Problem
Let’s say we need to traverse through thousands of files in our S3 Storage in a Ruby app. Let’s say we have a bunch of logs there that we need to read every day and process. If we just use a straightforward approach, like opening, reading, and processing every file one by one, our solution will work, but It will take a lot of time to process. So we need to improve the speed. Here ruby-concurrent gem is our helper https://github.com/ruby-concurrency/concurrent-ruby. Why do we need this gem? Because It’s simpler to use than Threads and this gem has a lot more features in It. In this article, we will use Concurrent::Promises.future
as the most common use of concurrent code. Because reading a file from S3 is an IO operation, we can get a huge benefit in speed if we gonna use concurrent code doing HTTP requests. Remember that concurrency will not give you speed improvements if in every Promise or Thread you will do any calculations. Because of Ruby GIL, every thread will be blocked until calculations are finished.
Solution
Step 1
Let’s start building our small project. First, let’s add needed gems:
gem 'concurrent-ruby'
gem 'aws-sdk-s3', '~> 1'
gem 'dotenv', groups: [:development, :test]
gem 'benchmark'
Summary of added gems:
- concurrent-ruby — our main instrument to write concurrent code as described above
- aws-sdk-s3 — official AWS S3 SDK gem to work with S3 Storage
- dotenv — a great gem that helps you put our secret keys in .env file on your local machine. We need this to configure AWS SDK as described here https://github.com/aws/aws-sdk-ruby?tab=readme-ov-file#configuration benchmark — to measure the speed
Step 2
To read files from S3, let’s create a new Ruby class — S3Storage:
class S3Storage
attr_reader :bucket_name
def initialize(bucket_name)
@bucket_name = bucket_name
end
def get_files(keys)
keys.each_with_object([]) do |key, events|
events << bucket.objects(prefix: key).to_a
end.flatten
end
private
def client
@_client ||= Aws::S3::Client.new
end
def bucket
@_bucket ||= Aws::S3::Bucket.new(bucket_name, client: client)
end
end
Here we need to traverse through all files (objects) in needed folders (keys). This part is needed because we don’t know how many files are there, but don’t worry. With this approach, we will have an array of ObjectSummary
objects. Basically, it’s a pointer to a file that contains file metadata, but It does not include file content.
Now let’s create a method to read files in a certain folder and then open the first 100 of them to measure a code performance without the use of concurrency:
def process
s3_storage = S3Storage.new('bucket-name')

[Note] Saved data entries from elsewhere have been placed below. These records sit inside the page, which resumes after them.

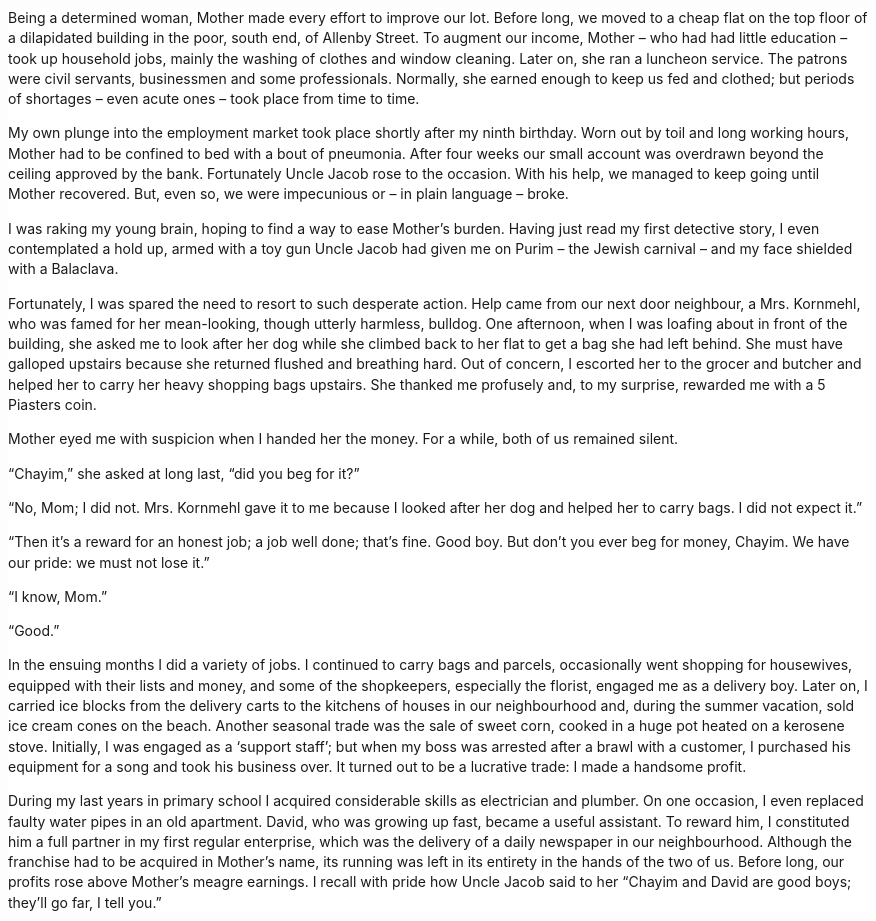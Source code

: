 
Being a determined woman, Mother made every effort to improve our lot. Before long, we moved to a cheap flat on the top floor of a dilapidated building in the poor, south end, of Allenby Street. To augment our income, Mother – who had had little education – took up household jobs, mainly the washing of clothes and window cleaning. Later on, she ran a luncheon service. The patrons were civil servants, businessmen and some professionals. Normally, she earned enough to keep us fed and clothed; but periods of shortages – even acute ones – took place from time to time.

My own plunge into the employment market took place shortly after my ninth birthday. Worn out by toil and long working hours, Mother had to be confined to bed with a bout of pneumonia. After four weeks our small account was overdrawn beyond the ceiling approved by the bank. Fortunately Uncle Jacob rose to the occasion. With his help, we managed to keep going until Mother recovered. But, even so, we were impecunious or – in plain language – broke.

I was raking my young brain, hoping to find a way to ease Mother’s burden. Having just read my first detective story, I even contemplated a hold up, armed with a toy gun Uncle Jacob had given me on Purim – the Jewish carnival – and my face shielded with a Balaclava.

Fortunately, I was spared the need to resort to such desperate action. Help came from our next door neighbour, a Mrs. Kornmehl, who was famed for her mean-looking, though utterly harmless, bulldog. One afternoon, when I was loafing about in front of the building, she asked me to look after her dog while she climbed back to her flat to get a bag she had left behind.  She must have galloped upstairs because she returned flushed and breathing hard. Out of concern, I escorted her to the grocer and butcher and helped her to carry her heavy shopping bags upstairs. She thanked me profusely and, to my surprise, rewarded me with a 5 Piasters coin.

Mother eyed me with suspicion when I handed her the money. For a while, both of us remained silent.

“Chayim,” she asked at long last, “did you beg for it?”

“No, Mom; I did not. Mrs. Kornmehl gave it to me because I looked after her dog and helped her to carry bags.  I did not expect it.”

“Then it’s a reward for an honest job; a job well done; that’s fine. Good boy. But don’t you ever beg for money, Chayim. We have our pride: we must not lose it.”

“I know, Mom.”

“Good.”



In the ensuing months I did a variety of jobs. I continued to carry bags and parcels, occasionally went shopping for housewives, equipped with their lists and money, and some of the shopkeepers, especially the florist, engaged me as a delivery boy. Later on, I carried ice blocks from the delivery carts to the kitchens of houses in our neighbourhood and, during the summer vacation, sold ice cream cones on the beach. Another seasonal trade was the sale of sweet corn, cooked in a huge pot heated on a kerosene stove. Initially, I was engaged as a ‘support staff’; but when my boss was arrested after a brawl with a customer, I purchased his equipment for a song and took his business over.  It turned out to be a lucrative trade: I made a handsome profit.

During my last years in primary school I acquired considerable skills as electrician and plumber. On one occasion, I even replaced faulty water pipes in an old apartment. David, who was growing up fast, became a useful assistant. To reward him, I constituted him a full partner in my first regular enterprise, which was the delivery of a daily newspaper in our neighbourhood. Although the franchise had to be acquired in Mother’s name, its running was left in its entirety in the hands of the two of us. Before long, our profits rose above Mother’s meagre earnings.  I recall with pride how Uncle Jacob said to her “Chayim and David are good boys; they’ll go far, I tell you.”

files = s3_storage.get_files(['path/folder-one', 'path/folder-two'])
Benchmark.measure do
files.first(100).each { |file| file.object.get.body.read }
# here we just open files, in real project you can parse them and process they way you need
end
end
The results are (total is 7.2 seconds):
0.525316 0.096526 0.621842 ( 7.241752)
So the next step is doing the same but with concurrency:
THREADS_COUNT = 5 # we are testing with 5 threads
def process_with_threads(objects)
objects.each_slice(THREADS_COUNT) do |logs|
futures = logs.each_with_index.map do |log, i|
Concurrent::Promises.future do
log.object.get.body.read
# here we just open files, in real project you can parse them and process they way you need
end
end.compact
# we are composing 5 promises into one and then reading value from every one
Concurrent::Promises.zip(*futures).value! if futures
# when you call value! method, it means you are accessing the data in a promise
end
end
def process_concurrent
s3_storage = S3Storage.new('bucket-name')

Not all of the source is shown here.